__DATA FOR THIS TASK__.
************
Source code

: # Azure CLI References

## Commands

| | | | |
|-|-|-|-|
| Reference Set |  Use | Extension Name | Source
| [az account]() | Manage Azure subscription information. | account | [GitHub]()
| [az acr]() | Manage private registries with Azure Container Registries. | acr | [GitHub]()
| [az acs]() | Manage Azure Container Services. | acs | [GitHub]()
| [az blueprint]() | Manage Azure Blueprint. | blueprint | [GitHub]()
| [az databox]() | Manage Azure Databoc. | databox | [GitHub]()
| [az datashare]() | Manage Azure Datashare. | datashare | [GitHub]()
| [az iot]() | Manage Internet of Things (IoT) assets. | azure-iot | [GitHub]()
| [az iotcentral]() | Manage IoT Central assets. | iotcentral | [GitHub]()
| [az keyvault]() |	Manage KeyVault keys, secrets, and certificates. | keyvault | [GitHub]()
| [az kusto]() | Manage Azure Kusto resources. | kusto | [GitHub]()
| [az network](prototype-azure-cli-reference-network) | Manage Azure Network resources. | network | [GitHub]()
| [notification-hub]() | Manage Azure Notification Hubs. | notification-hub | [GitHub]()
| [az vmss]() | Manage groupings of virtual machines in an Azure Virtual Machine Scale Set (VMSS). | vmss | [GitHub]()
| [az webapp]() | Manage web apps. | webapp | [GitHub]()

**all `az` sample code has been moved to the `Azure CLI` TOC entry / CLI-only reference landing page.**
************
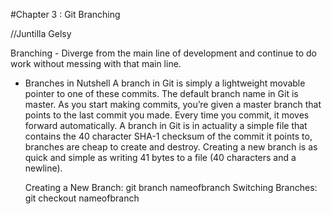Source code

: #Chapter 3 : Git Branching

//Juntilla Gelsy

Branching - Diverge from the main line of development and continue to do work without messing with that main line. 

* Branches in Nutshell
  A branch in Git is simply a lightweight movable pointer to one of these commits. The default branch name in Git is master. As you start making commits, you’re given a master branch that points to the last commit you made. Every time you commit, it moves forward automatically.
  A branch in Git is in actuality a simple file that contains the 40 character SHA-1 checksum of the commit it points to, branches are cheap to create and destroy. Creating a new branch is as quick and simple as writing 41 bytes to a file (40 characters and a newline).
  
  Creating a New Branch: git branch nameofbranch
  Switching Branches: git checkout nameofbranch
************
__WHAT TO PRODUCE__. Work out how many lines of the records contain "assets", and reply with the number alone.

__EXERCISE RESPONSE__. 2